> _Work order_: Wherever the word "exports" shows up in the data, report the line it sits in.

(Pictures paired with source code)
-- -- --
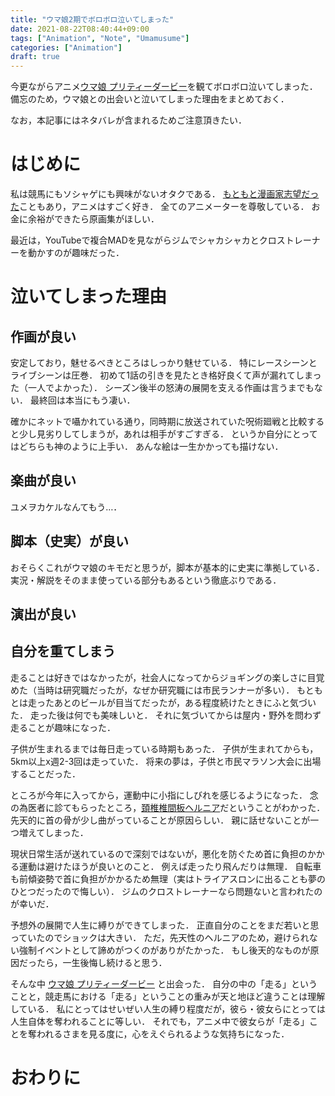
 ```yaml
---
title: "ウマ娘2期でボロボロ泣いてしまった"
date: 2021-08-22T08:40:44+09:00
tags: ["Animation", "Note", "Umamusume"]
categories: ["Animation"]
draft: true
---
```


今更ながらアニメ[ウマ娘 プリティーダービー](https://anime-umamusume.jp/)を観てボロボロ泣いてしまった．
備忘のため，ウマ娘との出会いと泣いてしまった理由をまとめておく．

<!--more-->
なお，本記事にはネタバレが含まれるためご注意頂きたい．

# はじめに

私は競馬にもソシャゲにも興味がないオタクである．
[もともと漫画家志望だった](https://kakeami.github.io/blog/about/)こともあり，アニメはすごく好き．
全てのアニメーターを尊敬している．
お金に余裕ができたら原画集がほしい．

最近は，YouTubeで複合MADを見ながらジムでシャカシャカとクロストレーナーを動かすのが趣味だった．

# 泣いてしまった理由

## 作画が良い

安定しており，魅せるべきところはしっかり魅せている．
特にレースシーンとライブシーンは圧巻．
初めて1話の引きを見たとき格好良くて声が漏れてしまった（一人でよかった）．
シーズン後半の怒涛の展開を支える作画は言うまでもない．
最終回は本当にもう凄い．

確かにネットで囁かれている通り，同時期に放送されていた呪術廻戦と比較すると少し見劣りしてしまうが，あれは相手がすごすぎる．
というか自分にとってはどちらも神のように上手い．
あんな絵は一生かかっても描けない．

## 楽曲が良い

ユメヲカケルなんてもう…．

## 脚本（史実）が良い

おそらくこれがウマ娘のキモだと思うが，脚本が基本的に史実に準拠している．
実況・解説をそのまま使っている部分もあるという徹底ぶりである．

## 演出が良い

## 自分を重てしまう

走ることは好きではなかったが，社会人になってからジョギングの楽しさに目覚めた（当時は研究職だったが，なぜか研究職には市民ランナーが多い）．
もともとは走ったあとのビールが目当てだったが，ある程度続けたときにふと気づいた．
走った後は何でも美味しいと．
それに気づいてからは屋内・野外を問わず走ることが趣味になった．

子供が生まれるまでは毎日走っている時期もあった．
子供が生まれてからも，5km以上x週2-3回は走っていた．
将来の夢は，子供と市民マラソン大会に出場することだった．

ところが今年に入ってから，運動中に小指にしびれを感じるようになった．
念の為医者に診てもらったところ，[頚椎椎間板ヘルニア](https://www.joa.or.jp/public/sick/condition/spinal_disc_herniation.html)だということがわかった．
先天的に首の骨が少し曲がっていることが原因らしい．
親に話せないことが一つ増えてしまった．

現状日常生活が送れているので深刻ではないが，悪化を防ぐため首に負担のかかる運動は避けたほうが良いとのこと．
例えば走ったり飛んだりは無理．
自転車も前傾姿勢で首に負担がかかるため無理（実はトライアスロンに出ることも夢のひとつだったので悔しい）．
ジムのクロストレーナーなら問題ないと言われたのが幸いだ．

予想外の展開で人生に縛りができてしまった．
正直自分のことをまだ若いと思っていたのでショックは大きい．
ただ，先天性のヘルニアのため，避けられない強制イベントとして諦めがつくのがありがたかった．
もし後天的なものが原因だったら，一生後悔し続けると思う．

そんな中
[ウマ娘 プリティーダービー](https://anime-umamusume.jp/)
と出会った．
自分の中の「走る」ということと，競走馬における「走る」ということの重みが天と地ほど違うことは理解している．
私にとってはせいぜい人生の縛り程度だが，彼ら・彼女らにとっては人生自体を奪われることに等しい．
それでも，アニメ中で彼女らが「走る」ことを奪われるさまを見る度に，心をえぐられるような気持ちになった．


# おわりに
-- -- --
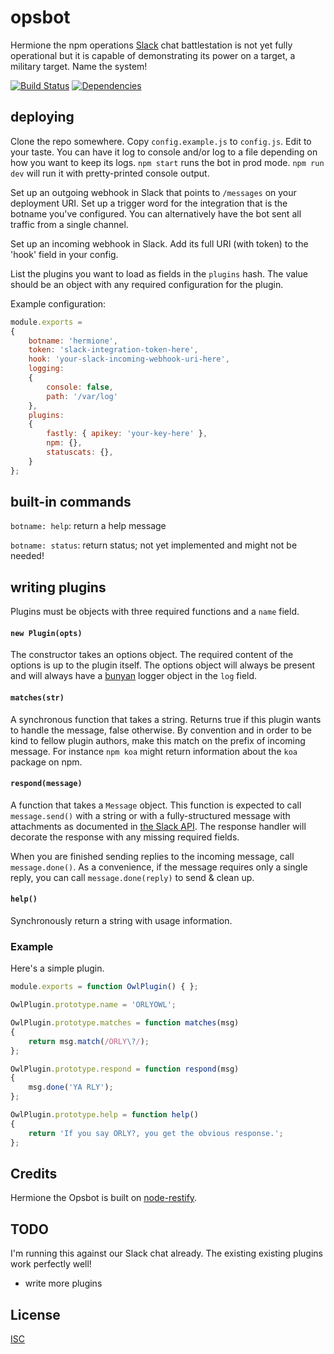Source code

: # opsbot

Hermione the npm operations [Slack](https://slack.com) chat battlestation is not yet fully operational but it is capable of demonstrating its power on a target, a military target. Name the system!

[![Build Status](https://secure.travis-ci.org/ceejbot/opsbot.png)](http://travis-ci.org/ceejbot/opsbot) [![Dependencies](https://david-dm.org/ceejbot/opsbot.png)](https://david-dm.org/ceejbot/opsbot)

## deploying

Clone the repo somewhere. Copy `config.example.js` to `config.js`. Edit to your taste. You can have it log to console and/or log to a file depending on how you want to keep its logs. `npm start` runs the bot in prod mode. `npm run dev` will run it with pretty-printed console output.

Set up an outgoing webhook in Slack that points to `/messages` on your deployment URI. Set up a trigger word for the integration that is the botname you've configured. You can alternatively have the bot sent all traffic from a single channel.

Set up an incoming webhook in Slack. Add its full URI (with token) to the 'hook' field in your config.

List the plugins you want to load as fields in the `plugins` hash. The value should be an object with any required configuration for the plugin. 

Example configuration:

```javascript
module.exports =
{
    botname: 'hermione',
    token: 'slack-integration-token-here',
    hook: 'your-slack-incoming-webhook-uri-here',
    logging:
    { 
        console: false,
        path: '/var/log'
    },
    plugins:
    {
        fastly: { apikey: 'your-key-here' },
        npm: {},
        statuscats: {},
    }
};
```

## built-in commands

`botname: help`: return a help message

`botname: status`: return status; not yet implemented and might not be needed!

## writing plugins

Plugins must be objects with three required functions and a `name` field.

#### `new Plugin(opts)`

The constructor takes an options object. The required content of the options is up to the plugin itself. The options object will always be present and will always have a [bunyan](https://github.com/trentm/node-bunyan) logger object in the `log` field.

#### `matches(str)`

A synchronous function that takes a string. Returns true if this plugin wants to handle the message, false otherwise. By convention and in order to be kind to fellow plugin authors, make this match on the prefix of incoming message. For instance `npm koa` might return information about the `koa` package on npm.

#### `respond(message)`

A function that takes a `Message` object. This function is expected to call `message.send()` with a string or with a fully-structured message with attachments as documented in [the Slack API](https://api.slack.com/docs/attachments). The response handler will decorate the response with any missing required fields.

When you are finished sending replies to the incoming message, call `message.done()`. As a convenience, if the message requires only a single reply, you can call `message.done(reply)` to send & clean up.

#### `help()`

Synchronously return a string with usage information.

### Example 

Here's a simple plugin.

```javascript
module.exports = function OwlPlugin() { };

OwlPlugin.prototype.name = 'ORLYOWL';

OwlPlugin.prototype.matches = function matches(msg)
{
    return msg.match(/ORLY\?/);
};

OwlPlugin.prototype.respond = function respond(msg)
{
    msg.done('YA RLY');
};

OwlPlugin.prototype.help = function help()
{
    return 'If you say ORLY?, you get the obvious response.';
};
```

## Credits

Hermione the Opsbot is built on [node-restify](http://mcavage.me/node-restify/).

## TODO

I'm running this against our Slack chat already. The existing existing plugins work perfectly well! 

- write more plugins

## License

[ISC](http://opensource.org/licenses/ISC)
-- -- --
> _Answer to the problem_:
module.exports =
module.exports = function OwlPlugin() { };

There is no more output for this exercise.